Looks good. Thanks Scott.


>
> Cheers,
> Scott
>
>
>> Kirk
>>
>> On Mar 11, 2006, at 7:34 PM, Glynn Clements wrote:
>>
>>>
>>> Kirk R. Wythers wrote:
>>>
>>>>> The problem applies to running wish (the Tcl/Tk interpreter),  
>>>>> and will
>>>>> affect all Tcl/Tk programs. There isn't anything that d.m or  
>>>>> gis.m can
>>>>> do to work around it.
>>>>
>>>> Can you enlighten me as why with wish shell would work fine  
>>>> locally,
>>>> but not remotely.

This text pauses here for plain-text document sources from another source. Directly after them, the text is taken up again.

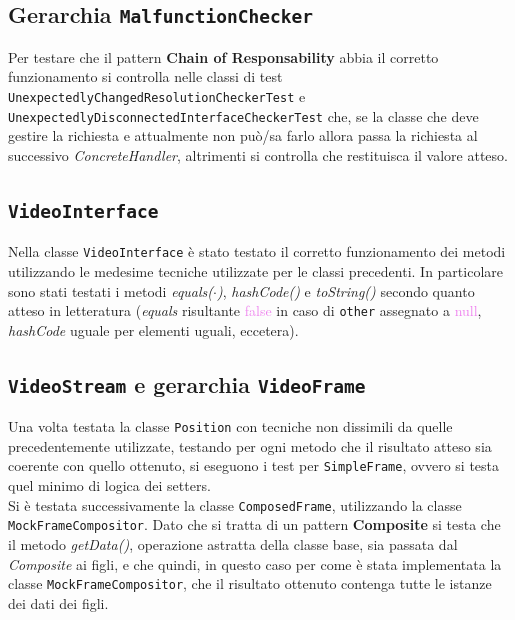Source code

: \documentclass[a4paper,11pt]{article}
\begin{document}
	\subsection{Gerarchia \texttt{MalfunctionChecker}}
	Per testare che il pattern \textbf{Chain of Responsability} abbia il corretto funzionamento si controlla nelle classi di test \texttt{UnexpectedlyChangedResolutionCheckerTest} e \texttt{UnexpectedlyDisconnectedInterfaceCheckerTest} che, se la classe che deve gestire la richiesta e attualmente non può/sa farlo allora passa la richiesta al successivo \textit{ConcreteHandler}, altrimenti si controlla che restituisca il valore atteso.
	
	
	\subsection{\texttt{VideoInterface}}
	Nella classe \texttt{VideoInterface} è stato testato il corretto funzionamento dei metodi utilizzando le medesime tecniche utilizzate per le classi precedenti. In particolare sono stati testati i metodi \textit{equals($\cdot$)}, \textit{hashCode()} e \textit{toString()} secondo quanto atteso in letteratura (\textit{equals} risultante \textcolor{violet}{false} in caso di \texttt{other} assegnato a \textcolor{violet}{null}, \textit{hashCode} uguale per elementi uguali, eccetera).
	
	
	\subsection{\texttt{VideoStream} e gerarchia \texttt{VideoFrame}}
	Una volta testata la classe \texttt{Position} con tecniche non dissimili da quelle precedentemente utilizzate, testando per ogni metodo che il risultato atteso sia coerente con quello ottenuto, si eseguono i test per \texttt{SimpleFrame}, ovvero si testa quel minimo di logica dei setters.\\
	Si è testata successivamente la classe \texttt{ComposedFrame}, utilizzando la classe \texttt{MockFrameCompositor}. Dato che si tratta di un pattern \textbf{Composite} si testa che il metodo \textit{getData()}, operazione astratta della classe base, sia passata dal \textit{Composite} ai figli, e che quindi, in questo caso per come è stata implementata la classe \texttt{MockFrameCompositor}, che il risultato ottenuto contenga tutte le istanze dei dati dei figli.
	
	
\end{document}
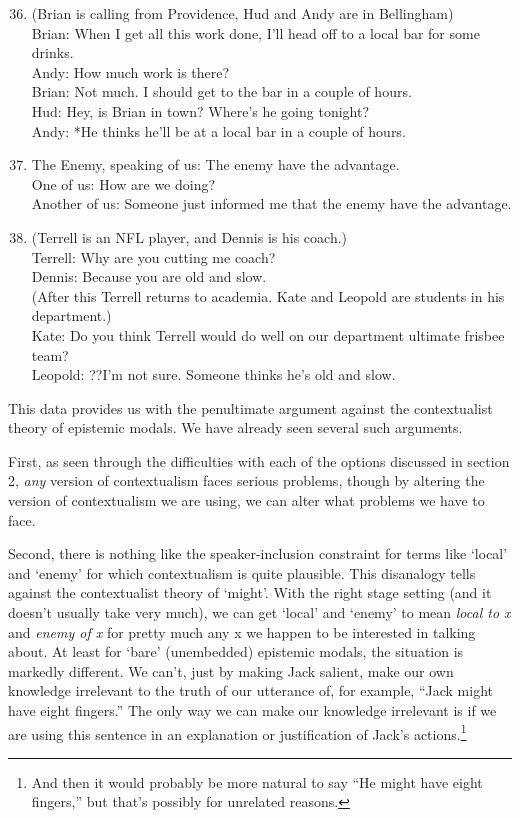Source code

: \begin{enumerate}
\setcounter{enumi}{35} 
\item (Brian is calling from Providence, Hud and Andy are in 
Bellingham) \\
Brian: When I get all this work done, I'll head off to a local bar for some drinks. \\
Andy: How much work is there? \\
Brian: Not much. I should get to the bar in a couple of hours. \\
Hud: Hey, is Brian in town? Where's he going tonight? \\
Andy: *He thinks he'll be at a local bar in a couple of hours. \\
\item The Enemy, speaking of us: The enemy have the advantage. \\
One of us: How are we doing? \\
Another of us: Someone just informed me that the enemy have the advantage. \\
\item (Terrell is an NFL player, and Dennis is his coach.) \\
Terrell: Why are you cutting me coach? \\
Dennis: Because you are old and slow. \\
(After this Terrell returns to academia. Kate and Leopold are students in his department.) \\
Kate: Do you think Terrell would do well on our department ultimate frisbee team? \\
Leopold: ??I'm not sure. Someone thinks he's old and slow.
\end{enumerate}

\noindent This data provides us with the penultimate argument against the contextualist theory of epistemic modals. We have already seen several such arguments.
 
First, as seen through the difficulties with each of the options discussed in section 2, \textit{any} version of contextualism faces serious problems, though by altering the version of contextualism we are using, we can alter what problems we have to face.
 
Second, there is nothing like the speaker-inclusion constraint for terms like `local' and `enemy' for which contextualism is quite plausible. This disanalogy tells against the contextualist theory of `might'. With the right stage setting (and it doesn't usually take very much), we can get `local' and `enemy' to mean \textit{local to x} and \textit{enemy of x} for pretty much any x we happen to be interested in talking about. At least for `bare' (unembedded) epistemic modals, the situation is markedly different. We can't, just by making Jack salient, make our own knowledge irrelevant to the truth of our utterance of, for example, ``Jack might have eight fingers.'' The only way we can make our knowledge irrelevant is if we are using this sentence in an explanation or justification of Jack's actions.\footnote{And then it would probably be more natural to say ``He might have eight fingers,'' but that's possibly for unrelated reasons.}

I want to think this through because I am  
>>>> guessing
>>>> that there is some odd OS X thing going on here.
>>>
>>> There are two possibilities that I can think of, but both are really
>>> just wild guesses.
>>>
>>> 1. Your version of Tk relies upon additional pre-defined atoms which
>>> are specific to the MacOSX X server.
>>>
>>> 2. It is communicating with both local and remote X servers, and  
>>> using
>>> XIDs obtained from one on the other.
>>>
>>> It's conceivable that the latter might come about due to some  
>>> form of
>>> integration between Aqua and X, e.g. clipboard integration. If  
>>> Aqua is
>>> trying to pass XIDs from the local X server to wish, and wish is
>>> passing them to the remote X server, that isn't going to work.
>>>
>>> Some background:
>>>
>>> An atom is a "registered" string which can be referenced by an  
>>> integer
>>> XID. There are a set of pre-defined atoms (listed in the X11/Xatom.h
>>> header file), but applications can register additional atoms using
>>> XInternAtom[s]. Atoms are shared by all X clients on a given server.
>>>
>>> Atoms are used for inter-client communication. Rather than passing
>>> strings such as "CLIPBOARD", clients obtain the XID corresponding to
>>> that string then pass the XID. This reduces traffic and simplifies
>>> comparisons (integer comparison rather than string comparison).
>>>
>>> Apart from the pre-defined atoms, the X server allocates atoms in
>>> order, so the XID for a given atom will depend upon when it was
>>> created. Consequently, the XIDs will vary between server instances.
>>>
>>> If an application can have connections to multiple X servers (XEmacs
>>> supports this), it has to remember separate XIDs for each X server.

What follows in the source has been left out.